━━━ SOURCE MATERIAL ━━━

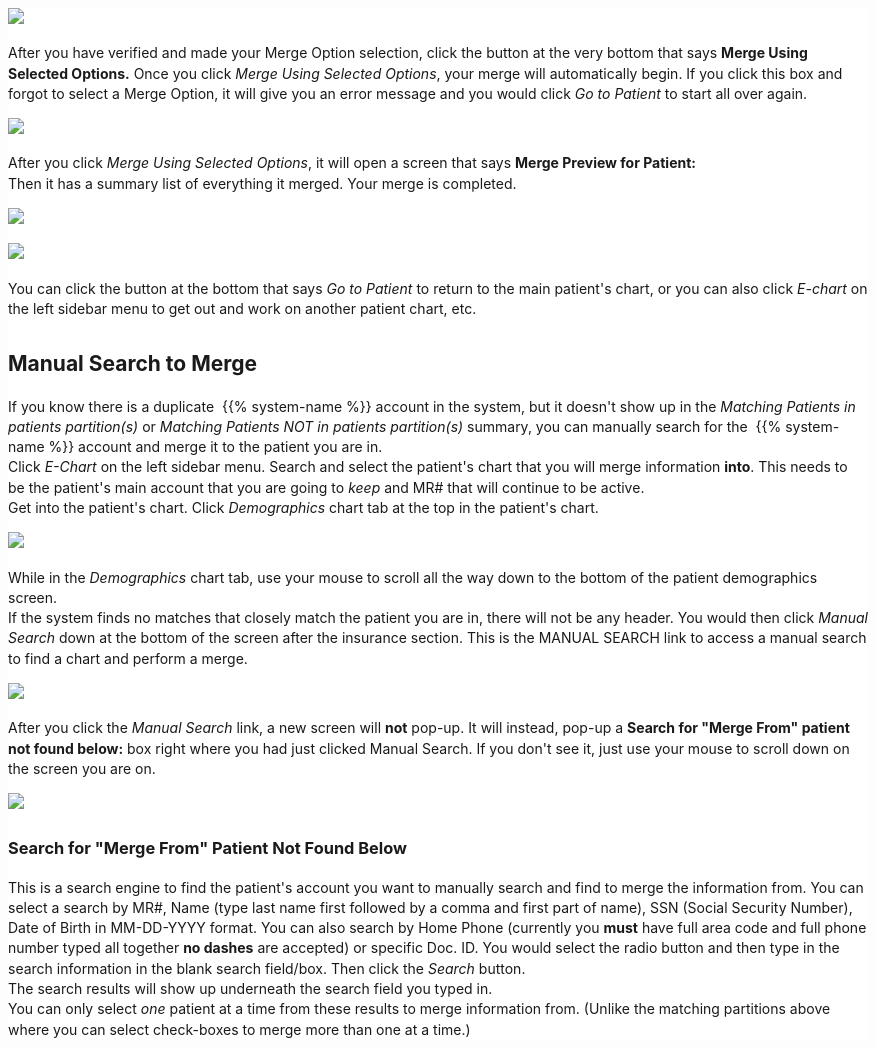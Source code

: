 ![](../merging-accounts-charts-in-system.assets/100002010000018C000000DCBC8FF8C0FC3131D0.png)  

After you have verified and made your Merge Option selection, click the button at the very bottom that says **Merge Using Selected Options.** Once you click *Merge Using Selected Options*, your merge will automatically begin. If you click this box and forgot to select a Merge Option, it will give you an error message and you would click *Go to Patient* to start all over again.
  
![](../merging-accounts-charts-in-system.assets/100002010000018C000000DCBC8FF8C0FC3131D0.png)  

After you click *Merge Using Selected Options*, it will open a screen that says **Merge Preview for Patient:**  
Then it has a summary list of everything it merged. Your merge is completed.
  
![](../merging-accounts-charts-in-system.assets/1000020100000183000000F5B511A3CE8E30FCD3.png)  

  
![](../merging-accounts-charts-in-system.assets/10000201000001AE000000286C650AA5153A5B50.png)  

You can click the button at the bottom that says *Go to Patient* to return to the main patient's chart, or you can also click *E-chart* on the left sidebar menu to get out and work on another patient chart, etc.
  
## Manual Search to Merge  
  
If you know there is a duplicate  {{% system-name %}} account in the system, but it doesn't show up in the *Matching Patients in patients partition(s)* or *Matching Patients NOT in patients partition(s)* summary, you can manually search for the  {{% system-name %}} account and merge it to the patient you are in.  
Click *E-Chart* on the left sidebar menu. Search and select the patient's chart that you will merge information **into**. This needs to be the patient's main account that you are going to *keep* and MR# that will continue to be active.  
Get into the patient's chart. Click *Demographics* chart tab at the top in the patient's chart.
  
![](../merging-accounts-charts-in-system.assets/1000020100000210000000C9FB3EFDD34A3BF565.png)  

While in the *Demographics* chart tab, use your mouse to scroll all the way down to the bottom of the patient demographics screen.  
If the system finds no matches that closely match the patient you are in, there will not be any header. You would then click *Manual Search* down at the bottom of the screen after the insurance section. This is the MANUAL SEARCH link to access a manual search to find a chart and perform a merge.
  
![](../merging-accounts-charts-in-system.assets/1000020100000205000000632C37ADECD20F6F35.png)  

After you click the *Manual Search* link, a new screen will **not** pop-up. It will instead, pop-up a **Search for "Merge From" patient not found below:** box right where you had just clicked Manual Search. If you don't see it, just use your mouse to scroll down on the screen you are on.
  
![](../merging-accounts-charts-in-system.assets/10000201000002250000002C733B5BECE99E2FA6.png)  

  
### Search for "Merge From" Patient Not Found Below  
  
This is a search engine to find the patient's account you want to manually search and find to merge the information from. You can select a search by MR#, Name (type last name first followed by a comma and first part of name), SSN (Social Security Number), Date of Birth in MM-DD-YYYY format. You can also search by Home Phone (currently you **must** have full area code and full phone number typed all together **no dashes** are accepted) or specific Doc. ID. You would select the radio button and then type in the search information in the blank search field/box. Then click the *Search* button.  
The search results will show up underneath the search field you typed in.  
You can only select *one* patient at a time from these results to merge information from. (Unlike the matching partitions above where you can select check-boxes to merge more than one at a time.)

━━━

INSTRUCTIONS FOR THE TASK:
The answer should consist of all lines from the records above that hold the word "into".

RESULT FOR THIS EXERCISE:
Click *E-Chart* on the left sidebar menu. Search and select the patient's chart that you will merge information **into**. This needs to be the patient's main account that you are going to *keep* and MR# that will continue to be active.  
Get into the patient's chart. Click *Demographics* chart tab at the top in the patient's chart.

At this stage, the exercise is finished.